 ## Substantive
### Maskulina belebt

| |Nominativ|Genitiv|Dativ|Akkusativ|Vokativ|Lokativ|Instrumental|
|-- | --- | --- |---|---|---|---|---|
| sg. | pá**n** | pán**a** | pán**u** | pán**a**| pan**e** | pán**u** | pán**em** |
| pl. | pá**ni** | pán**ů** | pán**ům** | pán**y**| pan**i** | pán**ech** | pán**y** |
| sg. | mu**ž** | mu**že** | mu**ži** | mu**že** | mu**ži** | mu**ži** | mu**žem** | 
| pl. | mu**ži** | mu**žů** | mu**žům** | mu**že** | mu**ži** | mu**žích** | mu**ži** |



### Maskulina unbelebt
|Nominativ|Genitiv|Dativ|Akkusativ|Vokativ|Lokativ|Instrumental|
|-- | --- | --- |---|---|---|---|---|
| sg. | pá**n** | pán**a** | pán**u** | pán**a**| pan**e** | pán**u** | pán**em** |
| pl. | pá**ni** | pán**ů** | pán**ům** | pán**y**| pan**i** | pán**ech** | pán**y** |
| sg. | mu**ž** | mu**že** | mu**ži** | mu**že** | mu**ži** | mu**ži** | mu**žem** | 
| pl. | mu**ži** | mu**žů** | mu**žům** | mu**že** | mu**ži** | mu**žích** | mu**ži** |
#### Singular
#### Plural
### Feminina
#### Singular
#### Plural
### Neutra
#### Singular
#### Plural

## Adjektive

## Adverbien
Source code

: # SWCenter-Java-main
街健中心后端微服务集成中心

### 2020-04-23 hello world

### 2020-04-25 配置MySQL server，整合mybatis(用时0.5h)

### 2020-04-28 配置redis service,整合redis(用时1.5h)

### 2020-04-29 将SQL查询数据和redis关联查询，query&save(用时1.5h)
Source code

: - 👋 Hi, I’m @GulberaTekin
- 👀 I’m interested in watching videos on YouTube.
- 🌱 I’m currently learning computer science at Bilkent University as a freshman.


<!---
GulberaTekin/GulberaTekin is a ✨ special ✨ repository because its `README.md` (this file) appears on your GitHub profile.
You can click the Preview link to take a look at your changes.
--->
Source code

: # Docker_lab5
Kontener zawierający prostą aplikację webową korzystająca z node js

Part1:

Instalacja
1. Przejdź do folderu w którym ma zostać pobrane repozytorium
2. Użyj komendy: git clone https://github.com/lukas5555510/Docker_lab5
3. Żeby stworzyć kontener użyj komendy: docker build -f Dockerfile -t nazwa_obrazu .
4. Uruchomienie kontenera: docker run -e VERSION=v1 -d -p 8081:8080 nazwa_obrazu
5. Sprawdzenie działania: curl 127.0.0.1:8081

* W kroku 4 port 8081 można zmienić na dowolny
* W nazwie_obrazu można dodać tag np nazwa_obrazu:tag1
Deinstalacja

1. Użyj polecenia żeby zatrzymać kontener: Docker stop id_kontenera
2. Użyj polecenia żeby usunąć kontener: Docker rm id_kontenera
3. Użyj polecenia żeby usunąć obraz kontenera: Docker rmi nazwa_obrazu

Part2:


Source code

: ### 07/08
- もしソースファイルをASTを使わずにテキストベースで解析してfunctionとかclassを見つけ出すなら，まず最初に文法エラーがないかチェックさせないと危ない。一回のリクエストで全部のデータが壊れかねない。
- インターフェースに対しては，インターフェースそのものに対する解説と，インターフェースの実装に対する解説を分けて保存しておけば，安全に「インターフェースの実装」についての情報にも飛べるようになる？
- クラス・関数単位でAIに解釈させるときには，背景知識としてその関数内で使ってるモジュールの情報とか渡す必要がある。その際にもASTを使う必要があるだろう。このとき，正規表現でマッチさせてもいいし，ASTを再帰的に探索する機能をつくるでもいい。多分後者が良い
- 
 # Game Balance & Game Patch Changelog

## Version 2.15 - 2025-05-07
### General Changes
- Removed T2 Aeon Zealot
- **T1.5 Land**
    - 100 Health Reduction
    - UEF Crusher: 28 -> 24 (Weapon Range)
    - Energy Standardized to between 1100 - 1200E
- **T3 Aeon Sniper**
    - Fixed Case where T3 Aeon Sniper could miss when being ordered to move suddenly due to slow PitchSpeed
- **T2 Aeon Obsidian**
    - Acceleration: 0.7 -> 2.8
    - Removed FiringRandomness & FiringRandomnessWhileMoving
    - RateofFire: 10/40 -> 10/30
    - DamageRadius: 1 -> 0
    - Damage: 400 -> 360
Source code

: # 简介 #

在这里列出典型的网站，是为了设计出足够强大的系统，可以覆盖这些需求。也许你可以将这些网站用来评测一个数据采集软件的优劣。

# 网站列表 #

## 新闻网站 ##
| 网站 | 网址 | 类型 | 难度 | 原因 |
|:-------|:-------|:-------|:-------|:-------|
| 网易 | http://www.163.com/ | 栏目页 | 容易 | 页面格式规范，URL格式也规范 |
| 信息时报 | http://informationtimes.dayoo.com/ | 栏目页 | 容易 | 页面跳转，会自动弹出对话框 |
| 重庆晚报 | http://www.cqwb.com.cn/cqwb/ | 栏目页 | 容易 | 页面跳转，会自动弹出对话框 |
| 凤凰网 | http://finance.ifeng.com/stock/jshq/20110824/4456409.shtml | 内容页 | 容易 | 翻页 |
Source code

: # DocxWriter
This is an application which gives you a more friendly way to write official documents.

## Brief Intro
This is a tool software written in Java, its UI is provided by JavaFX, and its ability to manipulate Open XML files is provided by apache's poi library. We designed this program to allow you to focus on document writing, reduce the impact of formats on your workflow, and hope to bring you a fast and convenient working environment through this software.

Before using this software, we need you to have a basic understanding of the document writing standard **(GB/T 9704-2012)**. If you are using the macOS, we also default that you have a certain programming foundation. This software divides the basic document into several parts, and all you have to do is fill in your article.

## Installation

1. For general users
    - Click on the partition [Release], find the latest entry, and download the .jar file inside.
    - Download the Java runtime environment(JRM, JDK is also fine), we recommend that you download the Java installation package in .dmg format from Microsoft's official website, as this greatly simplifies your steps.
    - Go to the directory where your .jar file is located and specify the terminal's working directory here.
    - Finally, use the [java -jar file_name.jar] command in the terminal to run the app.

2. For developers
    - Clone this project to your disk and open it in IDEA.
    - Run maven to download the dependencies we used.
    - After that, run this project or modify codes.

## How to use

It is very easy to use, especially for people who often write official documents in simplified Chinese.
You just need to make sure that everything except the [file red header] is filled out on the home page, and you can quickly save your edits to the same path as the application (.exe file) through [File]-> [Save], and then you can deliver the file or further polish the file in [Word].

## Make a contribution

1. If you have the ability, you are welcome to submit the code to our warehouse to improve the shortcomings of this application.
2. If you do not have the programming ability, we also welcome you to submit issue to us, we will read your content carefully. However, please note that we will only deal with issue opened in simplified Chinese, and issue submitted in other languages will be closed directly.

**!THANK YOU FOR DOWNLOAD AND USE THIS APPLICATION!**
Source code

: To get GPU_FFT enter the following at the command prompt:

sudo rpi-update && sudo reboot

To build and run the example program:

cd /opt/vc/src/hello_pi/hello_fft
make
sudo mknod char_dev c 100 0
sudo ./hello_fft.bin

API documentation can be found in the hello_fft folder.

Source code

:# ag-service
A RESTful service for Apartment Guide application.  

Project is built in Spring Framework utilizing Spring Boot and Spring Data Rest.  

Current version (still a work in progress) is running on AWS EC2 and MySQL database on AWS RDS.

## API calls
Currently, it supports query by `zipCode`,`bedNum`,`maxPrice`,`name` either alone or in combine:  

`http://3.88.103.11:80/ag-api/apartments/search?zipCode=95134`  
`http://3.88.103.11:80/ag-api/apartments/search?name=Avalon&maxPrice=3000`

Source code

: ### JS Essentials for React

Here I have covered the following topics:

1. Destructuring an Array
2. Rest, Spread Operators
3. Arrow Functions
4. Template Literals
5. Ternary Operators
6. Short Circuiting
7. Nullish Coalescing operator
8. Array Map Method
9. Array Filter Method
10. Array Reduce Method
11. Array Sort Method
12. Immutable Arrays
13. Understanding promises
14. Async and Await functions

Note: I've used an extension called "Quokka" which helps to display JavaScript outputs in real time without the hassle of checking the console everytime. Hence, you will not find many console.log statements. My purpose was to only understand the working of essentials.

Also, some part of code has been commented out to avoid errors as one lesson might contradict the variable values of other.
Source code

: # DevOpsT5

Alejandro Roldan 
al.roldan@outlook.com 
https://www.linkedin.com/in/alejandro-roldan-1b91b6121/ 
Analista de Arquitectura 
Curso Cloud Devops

____________________

WHAT THE TASK ASKS:
Produce only the lines from the line containing "7. Nullish Coalescing operator" through the line containing "14. Async and Await functions", inclusive of both, exactly as they stand in the entries above.

COMPLETED TASK:
7. Nullish Coalescing operator
8. Array Map Method
9. Array Filter Method
10. Array Reduce Method
11. Array Sort Method
12. Immutable Arrays
13. Understanding promises
14. Async and Await functions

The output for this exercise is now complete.